Всё - как встарь. Шумят волны. Несется корабль (бричка Чичикова, которой начинается, которой кончается поэма о его похождениях). Враждуют и действуют племена (сольвычегодские купцы уходили насмерть устьсысольских). Красуется вся природа ("...пошли писать, по нашему обычаю, чушь и дичь по обеим сторонам дороги..."). Восходит солнце - полярное, ночное солнце гоголевской прозы.

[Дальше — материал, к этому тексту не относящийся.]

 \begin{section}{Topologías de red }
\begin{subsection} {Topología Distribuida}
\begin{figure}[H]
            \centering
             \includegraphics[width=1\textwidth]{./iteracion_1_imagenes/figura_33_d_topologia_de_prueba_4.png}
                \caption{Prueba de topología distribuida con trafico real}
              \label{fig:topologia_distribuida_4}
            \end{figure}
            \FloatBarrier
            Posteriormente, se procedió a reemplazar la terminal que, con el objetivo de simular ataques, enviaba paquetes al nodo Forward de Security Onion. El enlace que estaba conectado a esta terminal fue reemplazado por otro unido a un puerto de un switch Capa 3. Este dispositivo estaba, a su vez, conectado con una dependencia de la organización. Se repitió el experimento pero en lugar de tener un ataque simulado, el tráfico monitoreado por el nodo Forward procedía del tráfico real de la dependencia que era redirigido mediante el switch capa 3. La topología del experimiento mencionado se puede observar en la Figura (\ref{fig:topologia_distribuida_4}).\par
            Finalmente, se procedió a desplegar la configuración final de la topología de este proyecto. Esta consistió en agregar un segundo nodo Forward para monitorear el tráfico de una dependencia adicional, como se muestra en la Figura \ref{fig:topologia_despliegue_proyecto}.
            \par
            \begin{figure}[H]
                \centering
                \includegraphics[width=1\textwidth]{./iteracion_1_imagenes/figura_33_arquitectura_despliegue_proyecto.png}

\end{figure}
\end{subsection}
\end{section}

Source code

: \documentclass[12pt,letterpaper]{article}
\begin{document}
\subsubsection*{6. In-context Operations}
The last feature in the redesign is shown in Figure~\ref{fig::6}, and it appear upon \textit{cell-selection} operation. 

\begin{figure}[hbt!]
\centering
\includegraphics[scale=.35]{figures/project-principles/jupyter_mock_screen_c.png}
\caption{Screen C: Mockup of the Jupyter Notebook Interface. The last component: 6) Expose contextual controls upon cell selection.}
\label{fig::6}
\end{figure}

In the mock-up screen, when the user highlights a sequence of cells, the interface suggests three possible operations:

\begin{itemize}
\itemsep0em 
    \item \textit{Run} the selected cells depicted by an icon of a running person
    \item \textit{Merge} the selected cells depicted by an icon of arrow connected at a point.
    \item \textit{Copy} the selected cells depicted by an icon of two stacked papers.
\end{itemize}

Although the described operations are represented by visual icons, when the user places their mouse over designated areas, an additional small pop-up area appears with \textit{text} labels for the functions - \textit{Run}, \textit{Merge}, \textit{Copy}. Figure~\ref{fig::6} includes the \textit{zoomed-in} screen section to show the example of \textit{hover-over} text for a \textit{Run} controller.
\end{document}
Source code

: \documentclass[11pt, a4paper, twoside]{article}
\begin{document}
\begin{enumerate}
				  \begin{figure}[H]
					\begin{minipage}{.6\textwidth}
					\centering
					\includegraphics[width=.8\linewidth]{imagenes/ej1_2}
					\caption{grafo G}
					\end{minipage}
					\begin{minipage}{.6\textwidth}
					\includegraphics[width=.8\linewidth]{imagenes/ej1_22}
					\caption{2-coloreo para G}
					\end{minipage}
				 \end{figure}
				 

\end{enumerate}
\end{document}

Крен в антиэпос имеют и такие эпические (одновременно) тенденции, как перенос центра тяжести с занимательной фабулы на экспозицию самого материала замедленно и последовательно обозреваемой жизни, с сюжета - на речь, вплоть до обращения сюжета в мерное течение речи. Гоголь и ближе других воспринял традиционные формы эпоса (вплоть до названия "поэмы"), и дальше прочих отошел от них (перешагнув с Гомером в круг проблем и явлений западной прозы XX века). Гоголь "Мертвыми Душами" разрушил представление о художественной литературе - о том, зачем она пишется. Раньше (включая Гомера) писали о чем-то великом, значительном, достойном того, чтобы об этом узнали читатели. Хотя бы писали, допустим, для занимательного рассказа о каких-то интересных событиях и происшествиях, а описание обстановки, пускай подробное и раздольное, служило к ним приложением. У Гоголя шкала ценностей и интересов резко сместилась, и история похождений Чичикова послужила подсобным средством самому по себе интересному и занимающему основное внимание описанию обстановки, раскрытой в таких подробностях, что они заслонили сюжет и вылились в самодовлеющую поэму вещей и в чистую демонстрацию речи о вещах, в общем, всем известных. Гоголь убил литературу своим тотальным подходом, сделав древний эпос приложением к мусору, и, может быть, поэтому с завершением первого тома поэмы перед ним с такой остротою встал вопрос о цели и назначении всего, что он пишет, переключив внимание с исчерпавшей себя творческой практики на нравственные задачи искусства и жизни. В собственно-литературном опыте Гоголь дошел о черты, дальше которой идти было некуда, - до бессмысленного и беспредметного словоизлияния.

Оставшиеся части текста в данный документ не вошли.